Von Artikel 7 Absatz 1 des österreichischen Bundesverfassungsgesetzes (B-VG), das allen Bürgern die gleichen Rechte gewährt, lässt sich ableiten, dass das duale System der Gesetzgebung eigentlich die Norm in einer voll entwickelten Demokratie sein sollte, setzt aber kluge Organisation dieser schwierigen Zusammenarbeit zwischen Parlament und Volk voraus. Dadurch würde der jetzt bloß eine Worthülse darstellende Artikel 1 B-VG mit Inhalt gefüllt; die Bürgerschaft stiege zur obersten Gesetzgebungs- und Kontrollinstanz auf, während die gewählten Abgeordneten ihr gesichertes Alleinentscheidungsrecht verlören.

Jeder Bürger hat neben den persönlichen Schutz- und Freiheitsrechten auch das gleiche Mitbestimmungsrecht in der Gemeinschaft und besitzt die gleiche Mitbestimmungsmacht. Die Mitbestimmungsmacht eines Experten entspricht jener des ungebildeten Laien, es ist nur die Sachkenntnis des Experten, die den Unterschied zwischen ihnen ausmacht. In der Rechtsgleichstellung kommt die Heiligkeit der Person, des Individuums, zum Ausdruck.

Das Mitbestimmungsrecht der Bürger betrifft die Teilnahme an Gesetzgebung, Gesetzesdurchführung und Kontrolle der Gesetzesdurchführung. Es umfasst ausnahmslos alle: die Bürger und ihr Zusammenleben in der staatlichen Gemeinschaft sowie die Beziehungen mit anderen staatlichen Gemeinschaften betreffende Rechtstatbestände. Jede andere Regelung würde gegen Artikel 7 B-VG verstoßen, der jegliche Bevorrechtung von Personen oder Gruppen verbietet. Es gibt also keine politischen Entscheidungen, von denen die Bürger ohne ihre Zustimmung ausgeschlossen werden könnten oder die sie Fachleuten überlassen müssen.

Mitbestimmungsrecht der Bürger in zwei Teilen

Da das Mitbestimmungsrecht aus praktischen Gründen an Vertreter abgetreten wird, trennt man es in zwei Teile: einen, der bei Wahlen abgetreten wird, und einen, der nur höchstpersönlich ausgeübt werden kann. Letzterer enthält das Recht auf Mitbestimmung bei der Totalrevision der Verfassung, bei Gesetzesvorschlägen mit Passagen im Verfassungsrang und bei allen anderen Gesetzesvorschlägen.

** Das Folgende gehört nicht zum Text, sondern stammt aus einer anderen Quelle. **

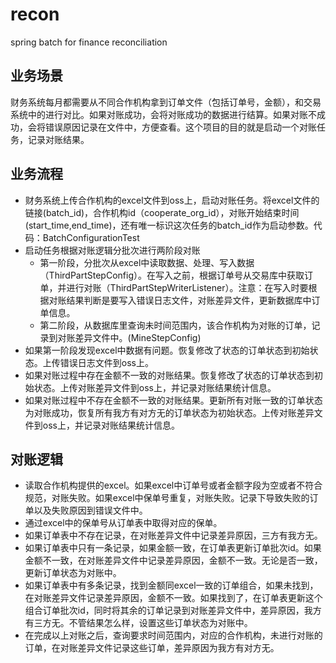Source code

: # recon
spring batch for finance reconciliation

## 业务场景
财务系统每月都需要从不同合作机构拿到订单文件（包括订单号，金额），和交易系统中的进行对比。如果对账成功，会将对账成功的数据进行结算。如果对账不成功，会将错误原因记录在文件中，方便查看。这个项目的目的就是启动一个对账任务，记录对账结果。

## 业务流程
* 财务系统上传合作机构的excel文件到oss上，启动对账任务。将excel文件的链接(batch_id)，合作机构id（cooperate_org_id），对账开始结束时间(start_time,end_time)，还有唯一标识这次任务的batch_id作为启动参数。代码：BatchConfigurationTest
* 启动任务根据对账逻辑分批次进行两阶段对账
    * 第一阶段，分批次从excel中读取数据、处理、写入数据（ThirdPartStepConfig）。在写入之前，根据订单号从交易库中获取订单，并进行对账（ThirdPartStepWriterListener）。注意：在写入时要根据对账结果判断是要写入错误日志文件，对账差异文件，更新数据库中订单信息。
    * 第二阶段，从数据库里查询未时间范围内，该合作机构为对账的订单，记录到对账差异文件中。(MineStepConfig)
* 如果第一阶段发现excel中数据有问题。恢复修改了状态的订单状态到初始状态。上传错误日志文件到oss上。
* 如果对账过程中存在金额不一致的对账结果。恢复修改了状态的订单状态到初始状态。上传对账差异文件到oss上，并记录对账结果统计信息。
* 如果对账过程中不存在金额不一致的对账结果。更新所有对账一致的订单状态为对账成功，恢复所有我方有对方无的订单状态为初始状态。上传对账差异文件到oss上，并记录对账结果统计信息。

## 对账逻辑
* 读取合作机构提供的excel。如果excel中订单号或者金额字段为空或者不符合规范，对账失败。如果excel中保单号重复，对账失败。记录下导致失败的订单以及失败原因到错误文件中。
* 通过excel中的保单号从订单表中取得对应的保单。
* 如果订单表中不存在记录，在对账差异文件中记录差异原因，三方有我方无。
* 如果订单表中只有一条记录，如果金额一致，在订单表更新订单批次id。如果金额不一致，在对账差异文件中记录差异原因，金额不一致。无论是否一致，更新订单状态为对账中。
* 如果订单表中有多条记录，找到金额同excel一致的订单组合，如果未找到，在对账差异文件记录差异原因，金额不一致。如果找到了，在订单表更新这个组合订单批次id，同时将其余的订单记录到对账差异文件中，差异原因，我方有三方无。不管结果怎么样，设置这些订单状态为对账中。
* 在完成以上对账之后，查询要求时间范围内，对应的合作机构，未进行对账的订单，在对账差异文件记录这些订单，差异原因为我方有对方无。

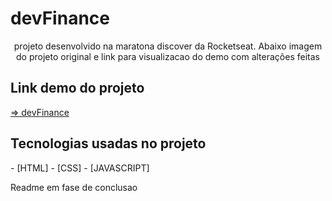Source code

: # devFinance
<p align="center">projeto desenvolvido na maratona discover da Rocketseat. Abaixo imagem do projeto original e link para visualizacao do demo com alterações feitas</p>
<h2> Link demo do projeto </h2>

<a href="https://devfinance-eosin.vercel.app/?#"> => devFinance</a>

<h2> Tecnologias usadas no projeto </h2>
- [HTML]
- [CSS]
- [JAVASCRIPT]


<p>Readme em fase de conclusao</p>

Auch die Entscheidungen über die Einführung oder die Abschaffung der Todesstrafe, über das Eingehen oder die Kündigung der EU-Mitgliedschaft oder eines völkerrechtlichen Vertrages oder über das Ausscheiden eines Teilgebiets aus dem staatlichen Verbund ist eingeschlossen. Die Mitbestimmung der Bürger erfolgt in der Praxis bei nicht akzeptablen Entscheidungen und Untätigkeit des Parlaments durch Veto- und Initiativreferenden.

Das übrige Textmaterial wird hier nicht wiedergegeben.